#5: Change of material, change of design
During this whole process limitations were always roadblocks, but were they really? My mild steel cases seemed robust enough, but among other things they were not rust proof… Since I lived in a flat my whole “studio” was a tiny room which I used as an office as well. The air in the room needed to be clean and I already was welding and soldering in the room…So in my head, spray painting the enclosure was not going to cut it, Nancy was already freaking out with the welder and the argon bottle in there. On the positive side I never intended to paint my cases I wanted for the top at least a clean metallic look.

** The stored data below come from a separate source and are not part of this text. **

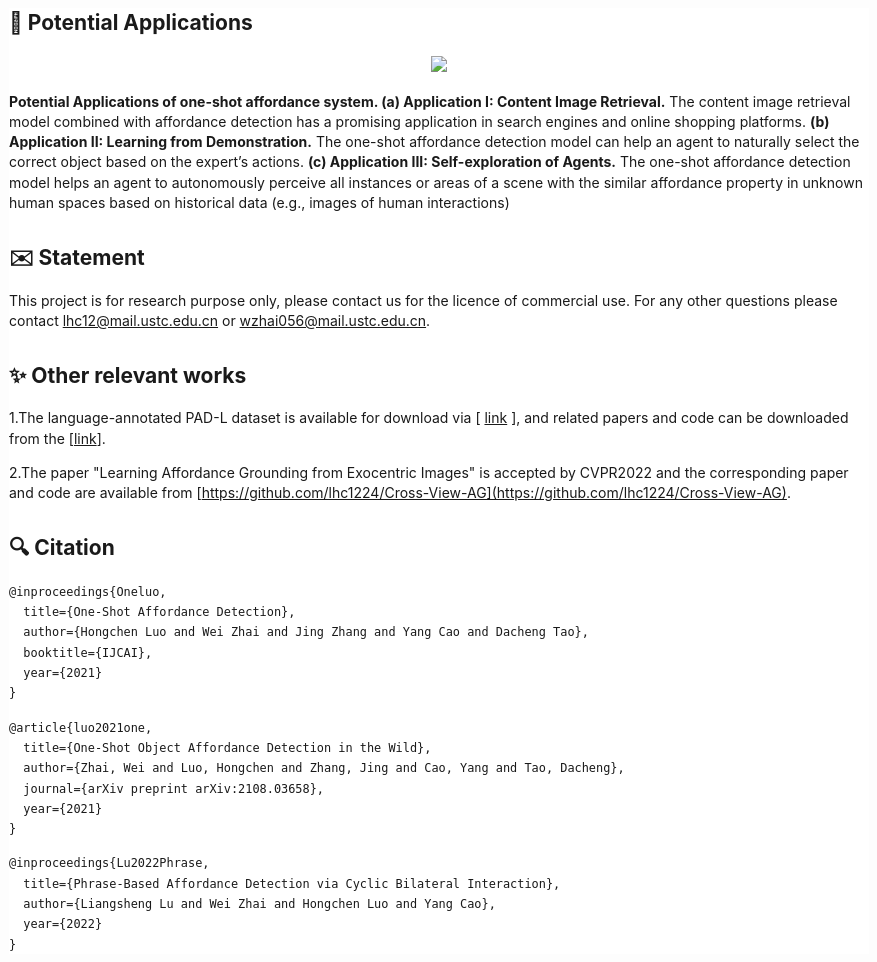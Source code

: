 ## 🍎 Potential Applications <a name="8"></a> 

<p align="center">
    <img src="./img/Potential_Applications.png" width="650"/> <br />
    <em> 
    </em>
</p>

**Potential Applications of one-shot affordance system. (a) Application I: Content Image Retrieval.** The content image retrieval model combined with affordance detection has a promising application in search engines and online shopping platforms. **(b) Application II: Learning from Demonstration.** The one-shot affordance detection model can help an agent
to naturally select the correct object based on the expert’s actions. **(c) Application III: Self-exploration of Agents.** The one-shot affordance detection model helps an agent to autonomously perceive all instances or areas of a scene with the similar affordance property in unknown human spaces based on historical data (e.g., images of human interactions)

## ✉️ Statement <a name="9"></a> 
This project is for research purpose only, please contact us for the licence of commercial use. For any other questions please contact [lhc12@mail.ustc.edu.cn](lhc12@mail.ustc.edu.cn) or [wzhai056@mail.ustc.edu.cn](wzhai056@mail.ustc.edu.cn).


## ✨ Other relevant works <a name="10"></a> 

1.The language-annotated PAD-L dataset is available for download via [ [link](https://arxiv.org/abs/2202.12076) ], and related papers and code can be downloaded from the [[link](https://github.com/lulsheng/CBCE-Net)].

2.The paper "Learning Affordance Grounding from Exocentric Images" is accepted by CVPR2022 and the corresponding paper and code are available from [https://github.com/lhc1224/Cross-View-AG](https://github.com/lhc1224/Cross-View-AG).


## 🔍 Citation <a name="11"></a> 

```
@inproceedings{Oneluo,
  title={One-Shot Affordance Detection},
  author={Hongchen Luo and Wei Zhai and Jing Zhang and Yang Cao and Dacheng Tao},
  booktitle={IJCAI},
  year={2021}
}
```

```
@article{luo2021one,
  title={One-Shot Object Affordance Detection in the Wild},
  author={Zhai, Wei and Luo, Hongchen and Zhang, Jing and Cao, Yang and Tao, Dacheng},
  journal={arXiv preprint arXiv:2108.03658},
  year={2021}
}
```

```
@inproceedings{Lu2022Phrase,
  title={Phrase-Based Affordance Detection via Cyclic Bilateral Interaction},
  author={Liangsheng Lu and Wei Zhai and Hongchen Luo and Yang Cao},
  year={2022}
}
```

I tried brass as an alternative, it was clean, the oxidisation looked awesome, easy to cut but not as durable as steel and almost as hard to weld as copper. So, I went for stainless steel. First time I tried it seemed impossible to work with, it was very hard and not friendly at all, the cuts in my hands were part of my everyday life and the floor constantly had blood stains. My accuracy with the cases was alright with the previous materials as they were malleable enough to make adjustments but stainless was unforgiving. Went back to the drawing board, redesigned my case, spoke to Terry and he introduced me to the height gauge. Together with the guillotine is my go-to till now. My accuracy is not laser perfect, but I could work with a couple of tenths of a millimetre out.

While trying to figure out the enclosure, my tone chasing itch was growing. I came up with a simple single silicon transistor dirt simple fuzz circuit which was sounding awesome for the time. The first Furiozza was born!
Furiozza in Greek means “fiery girl”.

After Furiozza I experimented with lots of single knob configurations. Settled on Dirty Tracks. Took me ages to put together the circuit but it was totally worth it. It was so aggressive that blew my mind the first time I heard it scream.

#7: Structural integrity
Once I completed “Furiozza” and “Dirty Tracks”, I had the guys from the band over to check them out and have a listen, they liked what they heard, simple honest sounding pedals that looked like no others. Nonetheless more work needed to be done though. I did a couple of drop tests and from around a height of 2 meters to a carpet floor the circuit was bending…I was sweating from agony. I had a listen to them, they were still playing, so opened them up, adjusted the circuit to its initial shape, had another listen and put them aside.

Made some minor adjustments to the circuit and improved the support points. Did a couple of drop tests and the circuit was much better now. Tears of joy…did not realise back then this would be the first of many troubleshooting sessions. I kept improving the mechanical stability of the circuit, till it became almost as robust as a circuit board.
#7 is a Furiozza

After improving my Furiozza, I built a second “Dirty Tracks”, which is the last one I made. It is structurally solid, sounds awesome, but looked very messy and did not have the dynamics I was looking for, so I decided to stop making this one.

Motorcycles, spaceships, trains and other mechanical beasts were shaping to be my circuits so I carried on to that direction. I realised I was building drive pedals, pedals that I could drive, so destiny was dictating these shapes to me. Time for overdrive then…”Sun blast” which later became “Skertsoza” is an overdrive circuit- of “transparent” nature, with a bias knob. The shape of the circuit is kind of controversial and generally I try to forget how this one looked.

Dirty tracks was quite a difficult circuit to put together and barely fitting into the available space in the case. So I build a cut down version and ended up with Vader, as it reminded me of a Vader I once knew…It is a decent distortion pedal which I did not make again. I told Vader it was not meant to be..
#11: Furiozza redesigned
My first pedals sounded alright – at least the functional ones… - but felt something was missing. I am going to throw some buzzwords as hints: Touch sensitive, dynamic etc. If you have read so far you probably know even more such powerful words, which can drive you crazy…And they did! So after taking care of the structural integrity of the pedal I started my “good-sounding” -whatever that means- quest.

Cornerstone of my project for various reasons was one knob to rule them all, so my circuits needed to be build based on that limitation. The good thing though was that guitars also have knobs volume and tone, and in some scenarios the guitar volume knob could act also as gain control. Bingo!

I started experimenting non stop with op-amps, bjts, jfets all the usual suspects (always silicon, I have sworn that I would never go close to the black hole of HOLY (lol) germanium transistors- an oath that I have kept so far).
After non stop trial and error testing, sound checks upon sound checks I found the combination liked the most! I could finally sleep now.
Number 11 was my newly designed Furiozza!